Once you reach the line with "it now include sta" in the material below, copy each line exactly up to and including the line with "- [x] Database insert and remove function", and skip the pictures.

::::

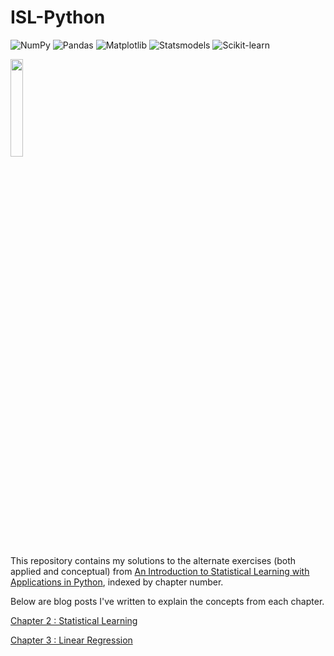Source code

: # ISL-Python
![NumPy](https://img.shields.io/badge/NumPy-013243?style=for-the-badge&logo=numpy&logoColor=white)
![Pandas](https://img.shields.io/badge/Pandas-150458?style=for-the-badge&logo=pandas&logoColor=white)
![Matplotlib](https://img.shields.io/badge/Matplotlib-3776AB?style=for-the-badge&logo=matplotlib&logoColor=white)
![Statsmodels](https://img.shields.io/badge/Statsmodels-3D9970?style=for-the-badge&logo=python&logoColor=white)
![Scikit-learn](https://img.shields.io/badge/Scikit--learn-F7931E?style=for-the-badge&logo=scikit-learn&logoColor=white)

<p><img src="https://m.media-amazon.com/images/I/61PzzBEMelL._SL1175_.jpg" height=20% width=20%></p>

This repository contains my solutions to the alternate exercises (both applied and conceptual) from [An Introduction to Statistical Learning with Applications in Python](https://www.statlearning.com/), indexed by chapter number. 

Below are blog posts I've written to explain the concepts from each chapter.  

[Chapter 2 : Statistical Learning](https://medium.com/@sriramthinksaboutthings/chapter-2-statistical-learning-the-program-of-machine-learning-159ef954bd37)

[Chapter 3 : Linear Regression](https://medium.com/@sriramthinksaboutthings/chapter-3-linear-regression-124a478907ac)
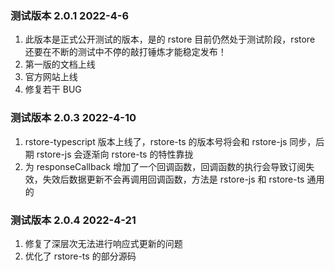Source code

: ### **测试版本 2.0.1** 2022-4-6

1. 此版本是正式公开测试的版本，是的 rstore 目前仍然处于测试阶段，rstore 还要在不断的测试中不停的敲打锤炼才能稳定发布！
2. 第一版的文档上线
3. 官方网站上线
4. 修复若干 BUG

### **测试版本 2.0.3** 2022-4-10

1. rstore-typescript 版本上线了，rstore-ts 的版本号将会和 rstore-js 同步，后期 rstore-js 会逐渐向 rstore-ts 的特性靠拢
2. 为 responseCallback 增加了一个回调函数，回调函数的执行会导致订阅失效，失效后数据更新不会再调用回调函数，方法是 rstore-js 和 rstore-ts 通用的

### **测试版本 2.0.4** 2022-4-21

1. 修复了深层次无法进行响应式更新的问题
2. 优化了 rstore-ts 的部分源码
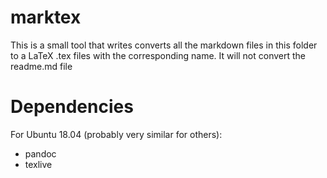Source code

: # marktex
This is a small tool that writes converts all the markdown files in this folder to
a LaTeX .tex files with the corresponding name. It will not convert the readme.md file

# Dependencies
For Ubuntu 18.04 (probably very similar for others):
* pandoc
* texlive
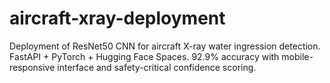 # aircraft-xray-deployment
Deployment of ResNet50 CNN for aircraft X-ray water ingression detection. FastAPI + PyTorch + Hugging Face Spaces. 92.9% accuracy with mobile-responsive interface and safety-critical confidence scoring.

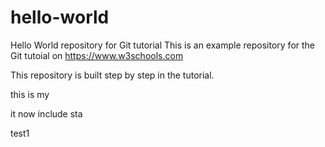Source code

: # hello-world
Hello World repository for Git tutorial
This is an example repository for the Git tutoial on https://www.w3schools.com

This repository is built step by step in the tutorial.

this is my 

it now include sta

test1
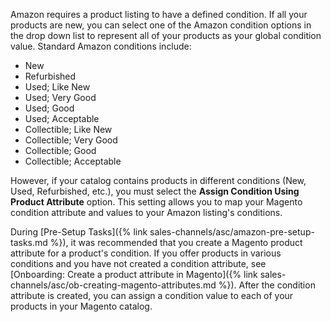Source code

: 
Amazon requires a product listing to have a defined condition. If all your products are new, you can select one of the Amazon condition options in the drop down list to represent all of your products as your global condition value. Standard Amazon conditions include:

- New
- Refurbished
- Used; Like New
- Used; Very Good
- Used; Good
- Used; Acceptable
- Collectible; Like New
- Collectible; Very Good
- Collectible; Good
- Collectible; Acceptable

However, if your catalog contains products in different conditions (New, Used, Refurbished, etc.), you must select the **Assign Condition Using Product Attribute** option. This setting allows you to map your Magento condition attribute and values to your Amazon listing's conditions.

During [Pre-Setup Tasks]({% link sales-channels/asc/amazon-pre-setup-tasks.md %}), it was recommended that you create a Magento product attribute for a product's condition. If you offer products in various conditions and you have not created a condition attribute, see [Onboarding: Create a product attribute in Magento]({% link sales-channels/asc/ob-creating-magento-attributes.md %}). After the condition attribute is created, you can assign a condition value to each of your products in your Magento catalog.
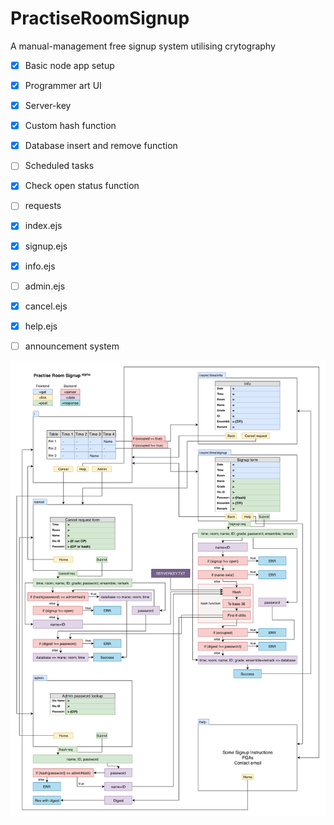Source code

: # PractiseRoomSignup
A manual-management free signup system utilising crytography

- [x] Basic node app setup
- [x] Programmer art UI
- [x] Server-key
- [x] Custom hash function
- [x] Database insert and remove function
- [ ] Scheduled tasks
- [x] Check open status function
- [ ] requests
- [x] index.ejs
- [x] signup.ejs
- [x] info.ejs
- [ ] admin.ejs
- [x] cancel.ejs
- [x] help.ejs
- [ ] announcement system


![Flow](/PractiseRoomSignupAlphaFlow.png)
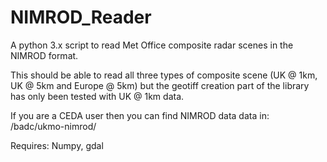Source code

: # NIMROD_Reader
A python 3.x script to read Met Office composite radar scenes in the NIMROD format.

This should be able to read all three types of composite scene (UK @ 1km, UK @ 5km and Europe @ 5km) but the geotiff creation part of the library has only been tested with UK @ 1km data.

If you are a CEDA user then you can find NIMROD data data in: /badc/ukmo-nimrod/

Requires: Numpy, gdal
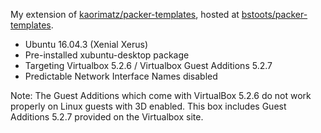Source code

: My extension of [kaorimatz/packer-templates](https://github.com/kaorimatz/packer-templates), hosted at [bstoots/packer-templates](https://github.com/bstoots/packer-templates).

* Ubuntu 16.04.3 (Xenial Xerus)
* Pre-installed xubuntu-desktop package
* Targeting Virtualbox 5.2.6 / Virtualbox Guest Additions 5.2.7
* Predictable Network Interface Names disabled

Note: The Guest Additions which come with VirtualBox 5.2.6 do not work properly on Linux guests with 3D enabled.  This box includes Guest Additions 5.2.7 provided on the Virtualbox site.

::::

*Solution for this exercise*
it now include sta

test1
Source code

: 
Amazon requires a product listing to have a defined condition. If all your products are new, you can select one of the Amazon condition options in the drop down list to represent all of your products as your global condition value. Standard Amazon conditions include:

- New
- Refurbished
- Used; Like New
- Used; Very Good
- Used; Good
- Used; Acceptable
- Collectible; Like New
- Collectible; Very Good
- Collectible; Good
- Collectible; Acceptable

However, if your catalog contains products in different conditions (New, Used, Refurbished, etc.), you must select the **Assign Condition Using Product Attribute** option. This setting allows you to map your Magento condition attribute and values to your Amazon listing's conditions.

During [Pre-Setup Tasks]({% link sales-channels/asc/amazon-pre-setup-tasks.md %}), it was recommended that you create a Magento product attribute for a product's condition. If you offer products in various conditions and you have not created a condition attribute, see [Onboarding: Create a product attribute in Magento]({% link sales-channels/asc/ob-creating-magento-attributes.md %}). After the condition attribute is created, you can assign a condition value to each of your products in your Magento catalog.
Source code

: # PractiseRoomSignup
A manual-management free signup system utilising crytography

- [x] Basic node app setup
- [x] Programmer art UI
- [x] Server-key
- [x] Custom hash function
- [x] Database insert and remove function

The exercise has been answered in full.